Memorial Day is also filled with family traditions, as well as parades and other commemorations in local communities. But in the midst of it all we should never forget that many have died so that we can enjoy such pleasures.
It is these fearless Americans, who gave "the last full measure", whom we honor on Memorial Day.
The name "Memorial Day" first starting seeing use in 1882. The American Automobile Association estimates that 39.3 million Americans will travel 50 miles or more away from their homes this weekend.
No one is certain of how, when or where Memorial Day, originally called Decoration Day, began. It is important that at least once a year we take some time to remember and honor that sacrifice.
Memorial Day continued to be a day of observance for soldiers who had been killed in the Civil War until after World War One.
Although it did not become an official federal holiday until 1971, Americans have been honoring military veterans who died in wars since after the Civil War.
Memorial Day is about remembering those who died for our freedom.
The dates and places where these courageous defenders made the supreme sacrifice may be widely disparate, but the cause for which they died is the same.
By the end of the 19th century, Memorial Day ceremonies were being held on May 30 throughout the nation. The Civil War alone is accountable for the deaths of 620,000 military personnel.
On Saturday Boy and Girls Scouts placed American flags on the graves of fallen soldiers at Sunrise Memorial Cemetery in Vallejo.
In a modern-day twist, Americans are being asked to set their cell phone alarms for 3 p.m. Monday as a reminder for the National Moment of Remembrance. In the years since, of course, the day has expanded to include all soldiers who gave their lives defending our country.
That date is in recognition of the armistice that ended World War I in 1918, and the day recognizes all who served in the US military (living or deceased), as opposed to Memorial Day, which specifically honors those who died in that service.
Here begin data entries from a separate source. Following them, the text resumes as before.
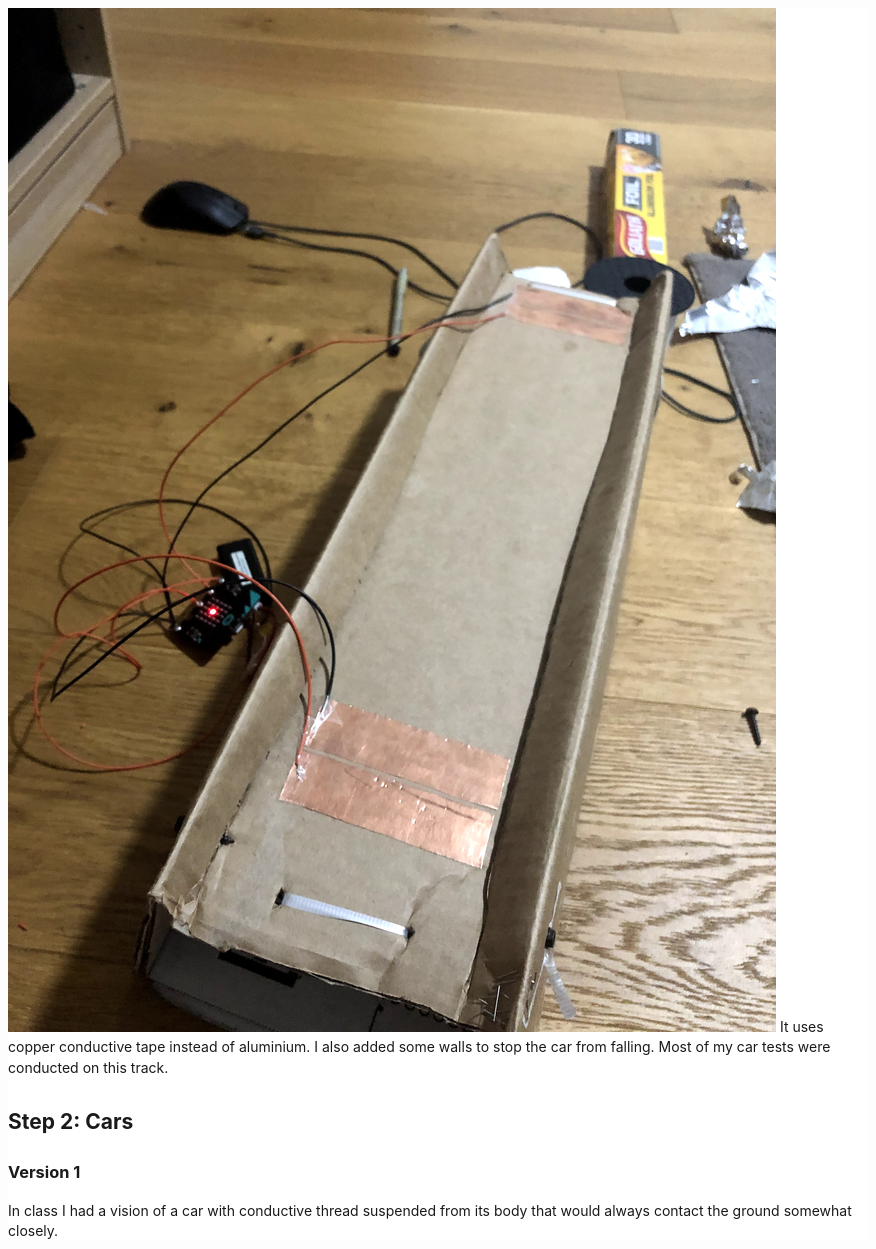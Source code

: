 ![Image](barrier.jpg)
It uses copper conductive tape instead of aluminium. I also added some walls to stop the car from falling. Most of my car tests were conducted on this track. 
## Step 2: Cars ##
### Version 1 ###
In class I had a vision of a car with conductive thread suspended from its body that would always contact the ground somewhat closely. 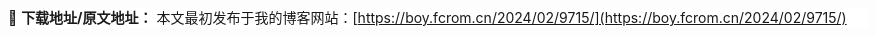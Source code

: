 📖 **下载地址/原文地址：** 本文最初发布于我的博客网站：[https://boy.fcrom.cn/2024/02/9715/](https://boy.fcrom.cn/2024/02/9715/)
While Memorial Day honors fallen soldiers, it's also an opportunity to thank those now serving in the military. They should know that without the grandest sacrifice by their forefathers, we would not be the nation we are today.
Admitting women into the infantry does mark a significant change, not only increasing opportunities for women, but increasing the pool of Americans who might serve in our military. We also continue to bury hundreds of veterans from World War II, that greatest generation, as well as thousands more who have served our nation honorably. I have fond memories as child walking to a graveyard in Nolan WV where my grandfather and other family members were buried.